А взамен этого – разрубленные лезвиями дорог хлеба. По дорогам толпы раздетых, трупно-черных от пыли пленных. Идет сотня, копытит дороги, железными подковами мнет хлеба. В хуторах любители обыскивают семьи ушедших с красными казаков, дерут плетьми жен и матерей отступников…
Тянулись выхолощенные скукой дни. Они выветривались из памяти, и ни одно событие, даже значительное, не оставляло после себя следа. Будни войны казались еще скучнее, нежели в прошлую кампанию, быть может – потому, что все изведано было раньше. Да и к самой войне все участники прежней относились пренебрежительно: и размах, и силы, и потери – все в сравнении с германской войной было игрушечно. Одна лишь черная смерть, так же, как и на полях Пруссии, вставала во весь свой рост, пугала и понуждала по-животному оберегаться.
– Рази это война? Так, одно подобие. В германскую, бывало, немец как сыпанет из орудий – полки выкашивал под корень. А зараз двоих из сотни поранют – урон, говорят! – рассуждали фронтовики.
Однако и эта игрушечная война раздражала. Копились недовольство, усталость, озлобление. В сотне все настойчивее говорили:
– Выбьем из донской земли краснюков – и решка! Дальше границы не пойдем. Нехай Россия – сама по себе, мы – сами по себе. Нам у них свои порядки не устанавливать.
Под Филоновской всю осень шли вялые бои. Главнейшим стратегическим центром был Царицын, туда бросали и белые и красные лучшие силы, а на Северном фронте у противных сторон не было перевеса. Те и другие копили силы для решительного натиска. Казаки имели больше конницы; используя это преимущество, вели комбинированные операции, охватывали фланги, заходили в тыл.
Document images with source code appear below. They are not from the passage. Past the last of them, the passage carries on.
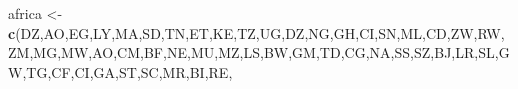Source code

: \documentclass[
]{article}
\newenvironment{Shaded}{\begin{snugshade}}{\end{snugshade}}
\newcommand{\FunctionTok}[1]{\textcolor[rgb]{0.13,0.29,0.53}{\textbf{#1}}}
\newcommand{\NormalTok}[1]{#1}
\newcommand{\OtherTok}[1]{\textcolor[rgb]{0.56,0.35,0.01}{#1}}
\newcommand{\StringTok}[1]{\textcolor[rgb]{0.31,0.60,0.02}{#1}}
\begin{document}
\begin{Shaded}
\begin{Highlighting}[]



\NormalTok{africa }\OtherTok{\textless{}{-}} \FunctionTok{c}\NormalTok{(}\StringTok{\textquotesingle{}DZ\textquotesingle{}}\NormalTok{,}\StringTok{\textquotesingle{}AO\textquotesingle{}}\NormalTok{,}\StringTok{\textquotesingle{}EG\textquotesingle{}}\NormalTok{,}\StringTok{\textquotesingle{}LY\textquotesingle{}}\NormalTok{,}\StringTok{\textquotesingle{}MA\textquotesingle{}}\NormalTok{,}\StringTok{\textquotesingle{}SD\textquotesingle{}}\NormalTok{,}\StringTok{\textquotesingle{}TN\textquotesingle{}}\NormalTok{,}\StringTok{\textquotesingle{}ET\textquotesingle{}}\NormalTok{,}\StringTok{\textquotesingle{}KE\textquotesingle{}}\NormalTok{,}\StringTok{\textquotesingle{}TZ\textquotesingle{}}\NormalTok{,}\StringTok{\textquotesingle{}UG\textquotesingle{}}\NormalTok{,}\StringTok{\textquotesingle{}DZ\textquotesingle{}}\NormalTok{,}\StringTok{\textquotesingle{}NG\textquotesingle{}}\NormalTok{,}\StringTok{\textquotesingle{}GH\textquotesingle{}}\NormalTok{,}\StringTok{\textquotesingle{}CI\textquotesingle{}}\NormalTok{,}\StringTok{\textquotesingle{}SN\textquotesingle{}}\NormalTok{,}\StringTok{\textquotesingle{}ML\textquotesingle{}}\NormalTok{,}\StringTok{\textquotesingle{}CD\textquotesingle{}}\NormalTok{,}\StringTok{\textquotesingle{}ZW\textquotesingle{}}\NormalTok{,}\StringTok{\textquotesingle{}RW\textquotesingle{}}\NormalTok{,}\StringTok{\textquotesingle{}ZM\textquotesingle{}}\NormalTok{,}\StringTok{\textquotesingle{}MG\textquotesingle{}}\NormalTok{,}\StringTok{\textquotesingle{}MW\textquotesingle{}}\NormalTok{,}\StringTok{\textquotesingle{}AO\textquotesingle{}}\NormalTok{,}\StringTok{\textquotesingle{}CM\textquotesingle{}}\NormalTok{,}\StringTok{\textquotesingle{}BF\textquotesingle{}}\NormalTok{,}\StringTok{\textquotesingle{}NE\textquotesingle{}}\NormalTok{,}\StringTok{\textquotesingle{}MU\textquotesingle{}}\NormalTok{,}\StringTok{\textquotesingle{}MZ\textquotesingle{}}\NormalTok{,}\StringTok{\textquotesingle{}LS\textquotesingle{}}\NormalTok{,}\StringTok{\textquotesingle{}BW\textquotesingle{}}\NormalTok{,}\StringTok{\textquotesingle{}GM\textquotesingle{}}\NormalTok{,}\StringTok{\textquotesingle{}TD\textquotesingle{}}\NormalTok{,}\StringTok{\textquotesingle{}CG\textquotesingle{}}\NormalTok{,}\StringTok{\textquotesingle{}NA\textquotesingle{}}\NormalTok{,}\StringTok{\textquotesingle{}SS\textquotesingle{}}\NormalTok{,}\StringTok{\textquotesingle{}SZ\textquotesingle{}}\NormalTok{,}\StringTok{\textquotesingle{}BJ\textquotesingle{}}\NormalTok{,}\StringTok{\textquotesingle{}LR\textquotesingle{}}\NormalTok{,}\StringTok{\textquotesingle{}SL\textquotesingle{}}\NormalTok{,}\StringTok{\textquotesingle{}GW\textquotesingle{}}\NormalTok{,}\StringTok{\textquotesingle{}TG\textquotesingle{}}\NormalTok{,}\StringTok{\textquotesingle{}CF\textquotesingle{}}\NormalTok{,}\StringTok{\textquotesingle{}CI\textquotesingle{}}\NormalTok{,}\StringTok{\textquotesingle{}GA\textquotesingle{}}\NormalTok{,}\StringTok{\textquotesingle{}ST\textquotesingle{}}\NormalTok{,}\StringTok{\textquotesingle{}SC\textquotesingle{}}\NormalTok{,}\StringTok{\textquotesingle{}MR\textquotesingle{}}\NormalTok{,}\StringTok{\textquotesingle{}BI\textquotesingle{}}\NormalTok{,}\StringTok{\textquotesingle{}RE\textquotesingle{}}\NormalTok{,}\StringT
\end{Highlighting}
\end{Shaded}
\end{document}

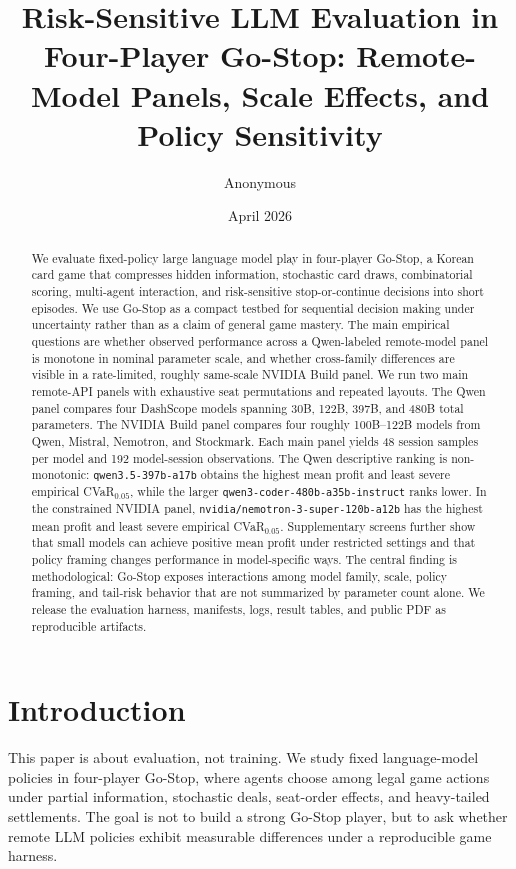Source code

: \documentclass[11pt]{article}
\title{Risk-Sensitive LLM Evaluation in Four-Player Go-Stop: Remote-Model Panels, Scale Effects, and Policy Sensitivity}
\author{Anonymous}
\date{April 2026}
\begin{document}
\maketitle

\begin{abstract}
We evaluate fixed-policy large language model play in four-player Go-Stop, a Korean card game that compresses hidden information, stochastic card draws, combinatorial scoring, multi-agent interaction, and risk-sensitive stop-or-continue decisions into short episodes. We use Go-Stop as a compact testbed for sequential decision making under uncertainty rather than as a claim of general game mastery. The main empirical questions are whether observed performance across a Qwen-labeled remote-model panel is monotone in nominal parameter scale, and whether cross-family differences are visible in a rate-limited, roughly same-scale NVIDIA Build panel. We run two main remote-API panels with exhaustive seat permutations and repeated layouts. The Qwen panel compares four DashScope models spanning 30B, 122B, 397B, and 480B total parameters. The NVIDIA Build panel compares four roughly 100B--122B models from Qwen, Mistral, Nemotron, and Stockmark. Each main panel yields 48 session samples per model and 192 model-session observations. The Qwen descriptive ranking is non-monotonic: \texttt{qwen3.5-397b-a17b} obtains the highest mean profit and least severe empirical CVaR$_{0.05}$, while the larger \texttt{qwen3-coder-480b-a35b-instruct} ranks lower. In the constrained NVIDIA panel, \texttt{nvidia/nemotron-3-super-120b-a12b} has the highest mean profit and least severe empirical CVaR$_{0.05}$. Supplementary screens further show that small models can achieve positive mean profit under restricted settings and that policy framing changes performance in model-specific ways. The central finding is methodological: Go-Stop exposes interactions among model family, scale, policy framing, and tail-risk behavior that are not summarized by parameter count alone. We release the evaluation harness, manifests, logs, result tables, and public PDF as reproducible artifacts.
\end{abstract}

\section{Introduction}
This paper is about evaluation, not training. We study fixed language-model policies in four-player Go-Stop, where agents choose among legal game actions under partial information, stochastic deals, seat-order effects, and heavy-tailed settlements. The goal is not to build a strong Go-Stop player, but to ask whether remote LLM policies exhibit measurable differences under a reproducible game harness.
\end{document}
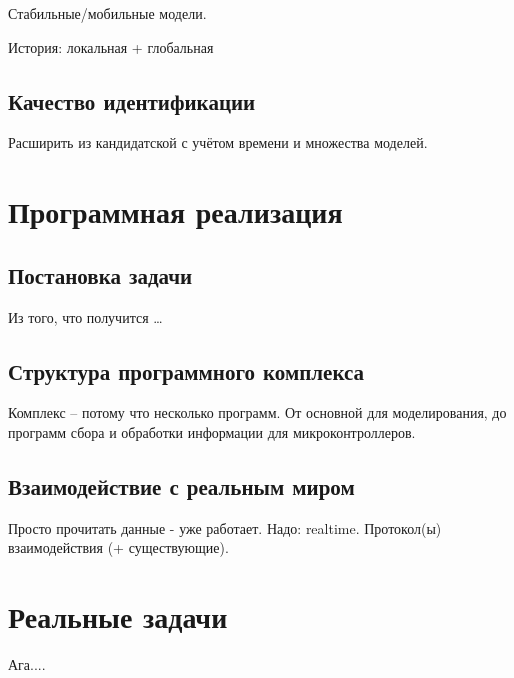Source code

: \documentclass[a4paper,12pt]{article}
\newcommand{\Cmt}[1]{ {\small\color{red}#1} }
\begin{document}
Стабильные/мобильные модели.

История: локальная + глобальная

\subsection{Качество идентификации}

\Cmt{Расширить из кандидатской с учётом времени и множества моделей.}



\section{Программная реализация}

\subsection{Постановка задачи}

\Cmt{Из того, что получится \ldots}

\subsection{Структура программного комплекса}

Комплекс -- потому что несколько программ.
От основной для моделирования, до программ сбора и обработки
информации для микроконтроллеров.

\subsection{Взаимодействие с реальным миром}

\Cmt{
Просто прочитать данные - уже работает.
Надо: realtime.
Протокол(ы) взаимодействия (+ существующие).
}


\section{Реальные задачи}

\Cmt{
Ага....
}







\end{document}
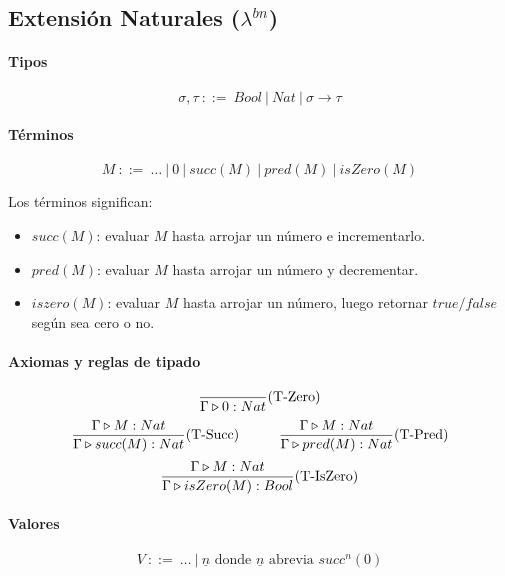\subsection{Extensión Naturales (\texorpdfstring{$\lambda^{bn}$}{lambda bn})}

\paragraph{Tipos}
$$\sigma, \tau ~::=~ Bool~|~Nat~|~\sigma\to\tau$$

\paragraph{Términos}
$$ M~::=~ \dots~|~0~|~succ(M)~|~pred(M)~|~isZero(M) $$

Los términos significan:
\begin{itemize}
	\item $succ(M)$: evaluar $M$ hasta arrojar un número e incrementarlo.
	\item $pred(M)$: evaluar $M$ hasta arrojar un número y decrementar.
	\item $iszero(M)$: evaluar $M$ hasta arrojar un número, luego retornar $true/false$ según sea cero o no.
\end{itemize}

\paragraph{Axiomas y reglas de tipado}
\begin{equation*}
	\frac{}{\Gamma\triangleright 0 : Nat}(\text{T-Zero})
\end{equation*}
\vspace*{5mm}
\begin{equation*}
	\frac{\Gamma\triangleright M : Nat}
	{\Gamma\triangleright succ(M) : Nat}(\text{T-Succ})\hspace*{1cm}
	\frac{\Gamma\triangleright M : Nat}{\Gamma\triangleright pred(M) : Nat}(\text{T-Pred})
\end{equation*}
\vspace*{5mm}
\begin{equation*}
	\frac{\Gamma\triangleright M : Nat}{\Gamma\triangleright isZero(M) : Bool}(\text{T-IsZero})
\end{equation*}

\paragraph{Valores}
$$V~::=~\dots~|~\underline{n}\text{ donde } \underline{n} \text{ abrevia } succ^n(0)$$

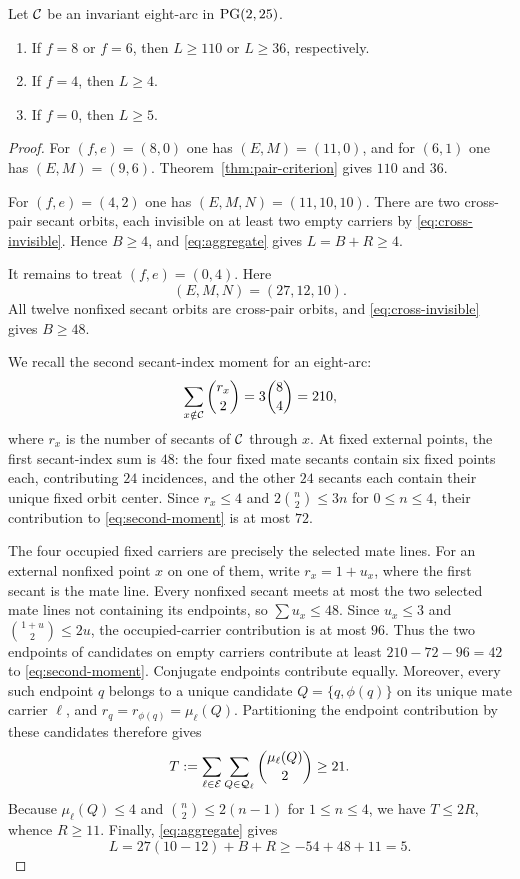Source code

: \begin{proposition}
\label{prop:four-profiles}
Let $\cC$ be an invariant eight-arc in $\PG(2,25)$.
\begin{enumerate}[label=(\alph*),leftmargin=2em]
\item If $f=8$ or $f=6$, then $L\ge110$ or $L\ge36$, respectively.
\item If $f=4$, then $L\ge4$.
\item If $f=0$, then $L\ge5$.
\end{enumerate}
\end{proposition}

\begin{proof}
For $(f,e)=(8,0)$ one has $(E,M)=(11,0)$, and for $(6,1)$ one has
$(E,M)=(9,6)$.  Theorem~\ref{thm:pair-criterion} gives $110$ and $36$.

For $(f,e)=(4,2)$ one has $(E,M,N)=(11,10,10)$.  There are two cross-pair
secant orbits, each invisible on at least two empty carriers by
\eqref{eq:cross-invisible}.  Hence $B\ge4$, and
\eqref{eq:aggregate} gives $L=B+R\ge4$.

It remains to treat $(f,e)=(0,4)$.  Here
\[
  (E,M,N)=(27,12,10).
\]
All twelve nonfixed secant orbits are cross-pair orbits, and
\eqref{eq:cross-invisible} gives $B\ge48$.

We recall the second secant-index moment for an eight-arc:
\begin{equation}\label{eq:second-moment}
  \sum_{x\notin\cC}\binom{r_x}{2}=3\binom84=210,
\end{equation}
where $r_x$ is the number of secants of $\cC$ through $x$.  At fixed
external points, the first secant-index sum is $48$: the four fixed mate
secants contain six fixed points each, contributing $24$ incidences, and
the other $24$ secants each contain their unique fixed orbit center.  Since $r_x\le4$ and
$2\binom n2\le3n$ for $0\le n\le4$, their contribution to
\eqref{eq:second-moment} is at most $72$.

The four occupied fixed carriers are precisely the selected mate lines.
For an external nonfixed point $x$ on one of them, write $r_x=1+u_x$, where
the first secant is the mate line.  Every nonfixed secant meets at most the
two selected mate lines not containing its endpoints, so
$\sum u_x\le48$.  Since $u_x\le3$ and
$\binom{1+u}{2}\le2u$, the occupied-carrier contribution is at most $96$.
Thus the two endpoints of candidates on empty carriers contribute at least
$210-72-96=42$ to \eqref{eq:second-moment}.  Conjugate endpoints contribute
equally.  Moreover, every such endpoint $q$ belongs to a unique candidate
$Q=\{q,\phi(q)\}$ on its unique mate carrier $\ell$, and
$r_q=r_{\phi(q)}=\mu_\ell(Q)$.  Partitioning the endpoint contribution by
these candidates therefore gives
\[
  T:=\sum_{\ell\in\cE}\sum_{Q\in\cQ_\ell}
       \binom{\mu_\ell(Q)}2\ge21.
\]
Because $\mu_\ell(Q)\le4$ and
$\binom n2\le2(n-1)$ for $1\le n\le4$, we have $T\le2R$, whence $R\ge11$.
Finally, \eqref{eq:aggregate} gives
\[
  L=27(10-12)+B+R\ge-54+48+11=5.
\]
\end{proof}

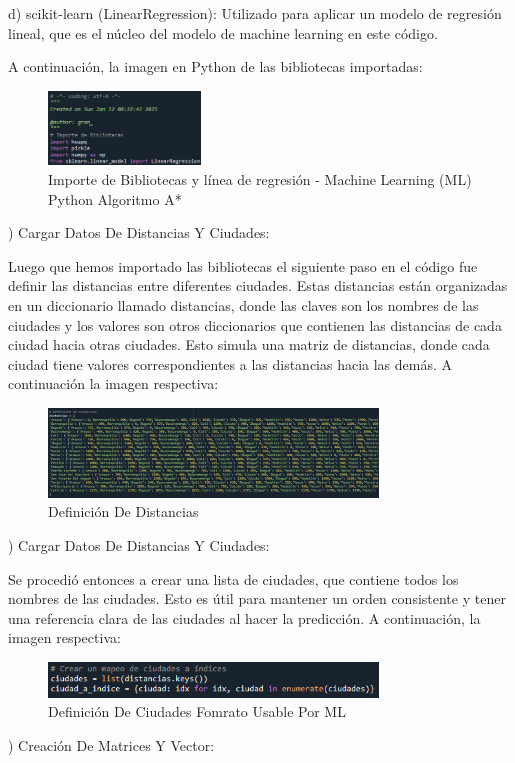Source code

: \documentclass[conference]{IEEEtran}
\begin{document}
\begin{itemize}
	d) scikit-learn (LinearRegression): Utilizado para aplicar un modelo de regresión lineal, que es el núcleo del modelo de machine learning en este código.
	
	A continuación, la imagen en Python de las bibliotecas importadas:
		\begin{figure}[ht!] %
			\centering
			\includegraphics[width=1.59in]{Imagen27.png}
			\caption{Importe de Bibliotecas y línea de regresión - Machine Learning (ML) Python Algoritmo A*}
			\label{picture}
		\end{figure}
	) Cargar Datos De Distancias Y Ciudades:
	
	Luego que hemos importado las bibliotecas el siguiente paso en el código fue definir las distancias entre diferentes ciudades. Estas distancias están organizadas en un diccionario llamado distancias, donde las claves son los nombres de las ciudades y los valores son otros diccionarios que contienen las distancias de cada ciudad hacia otras ciudades. Esto simula una matriz de distancias, donde cada ciudad tiene valores correspondientes a las distancias hacia las demás. A continuación la imagen respectiva:
		\begin{figure}[ht!] %
			\centering
			\includegraphics[width=3.45in]{Imagen28.png}
			\caption{Definición De Distancias}
			\label{picture}
		\end{figure}
	) Cargar Datos De Distancias Y Ciudades:
	
	Se procedió entonces a crear una lista de ciudades, que contiene todos los nombres de las ciudades. Esto es útil para mantener un orden consistente y tener una referencia clara de las ciudades al hacer la predicción. A continuación, la imagen respectiva:
		\begin{figure}[ht!] %
			\centering
			\includegraphics[width=3.45in]{Imagen29.png}
			\caption{Definición De Ciudades Fomrato Usable Por ML}
			\label{picture}
		\end{figure}
	) Creación De Matrices Y Vector:
	

\end{itemize}
\end{document}
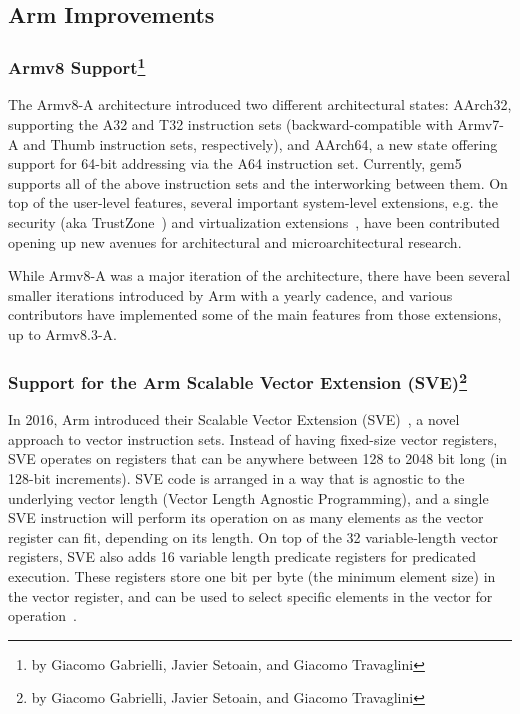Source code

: \subsection[Arm Improvements]{Arm Improvements}
\label{sec:arm}

\subsubsection[Armv8 Support]{Armv8 Support\footnote{by Giacomo Gabrielli, Javier Setoain, and Giacomo Travaglini}}

The Armv8-A architecture introduced two different architectural states:
AArch32, supporting the A32 and T32 instruction sets (backward-compatible with
Armv7-A and Thumb instruction sets, respectively), and AArch64, a new
state offering support for 64-bit addressing via the A64 instruction set. Currently, gem5
supports all of the above instruction sets and the interworking
between them.
On top of the user-level features, several important system-level extensions, e.g. the
security (aka TrustZone\textregistered~\cite{ArmTustZone}) and virtualization extensions~\cite{ArmARM}, have been contributed opening up new avenues for architectural and microarchitectural research.

While Armv8-A was a major iteration of the architecture, there have been
several smaller iterations introduced by Arm with a yearly cadence, and various
contributors have implemented some of the main features from those extensions,
up to Armv8.3-A.

\subsubsection[Support for the Arm Scalable Vector Extension (SVE)]{Support for the Arm Scalable Vector Extension (SVE)\footnote{by Giacomo Gabrielli, Javier Setoain, and Giacomo Travaglini}}

In 2016, Arm introduced their Scalable Vector Extension (SVE)~\cite{ArmARM}, a
novel approach to vector instruction sets. Instead of having fixed-size vector
registers, SVE operates on registers that can be anywhere between 128 to 2048
bit long (in 128-bit increments). SVE code is arranged in a way that is agnostic to the
underlying vector length (Vector Length Agnostic Programming), and a single SVE
instruction will perform its operation on as many elements as the vector
register can fit, depending on its length. On top of the 32 variable-length
vector registers, SVE also adds 16 variable length predicate registers for
predicated execution. These registers store one bit per byte (the minimum
element size) in the vector register, and can be used to select specific
elements in the vector for operation~\cite{white-paper-on-SVE-and-VLA-programming}.

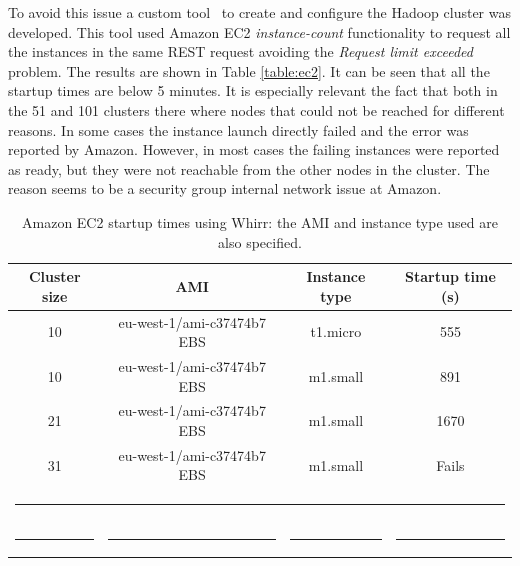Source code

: To avoid this issue a custom tool~\cite{hadoopondemand} to create and configure the Hadoop cluster was developed. This tool used Amazon EC2 \emph{instance-count} functionality to request all the instances in the same REST request avoiding the \emph{Request limit exceeded} problem. The results are shown in Table \ref{table:ec2}. It can be seen that all the startup times are below 5 minutes. It is especially relevant the fact that both in the 51 and 101 clusters there where nodes that could not be reached for different reasons. In some cases the instance launch directly failed and the error was reported by Amazon. However, in most cases the failing instances were reported as ready, but they were not reachable from the other nodes in the cluster. The reason seems to be a security group internal network issue at Amazon.


\begin{table}[h!]
\caption{Amazon EC2 startup times using Whirr: the AMI and instance type used are also specified.}
\label{table:whirr}
%
\vspace{-0.5em}
%
\begin{center}
\begin{tabular}{cccc}
\toprule
Cluster size				& AMI				& Instance type		& Startup time (s) 	  \\
\midrule
10                   			& eu-west-1/ami-c37474b7 EBS	& t1.micro 		& 555   		  \\
10                   			& eu-west-1/ami-c37474b7 EBS	& m1.small		& 891			  \\
21                   			& eu-west-1/ami-c37474b7 EBS	& m1.small 		& 1670			  \\
31                   			& eu-west-1/ami-c37474b7 EBS	& m1.small 		& Fails  		  \\
%
\bottomrule
\multicolumn{4}{c}{\rule{0.98\textwidth}{0em}}\\
\rule{0.2\textwidth}{0cm} & \rule{0.4\textwidth}{0cm} & \rule{0.2\textwidth}{0cm} &  \rule{0.2\textwidth}{0cm} \\
\end{tabular}
\end{center}
\end{table}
Перевес был на стороне казаков лишь потому, что противостояли им морально шаткие части из свежемобилизованных красноармейцев преимущественно прифронтовой полосы. Саратовцы, тамбовцы сдавались тысячами. Но как только командование бросало в дело рабочий полк, матросский отряд или конницу – положение выравнивалось, и вновь инициатива гуляла из рук в руки, и поочередно одерживались победы чисто местного значения.
Участвуя в войне, Григорий равнодушно наблюдал за ее ходом. Он был уверен: к зиме фронта не станет; знал, что казаки настроены примиренчески и о затяжной войне не может быть и речи. В полк изредка приходили газеты.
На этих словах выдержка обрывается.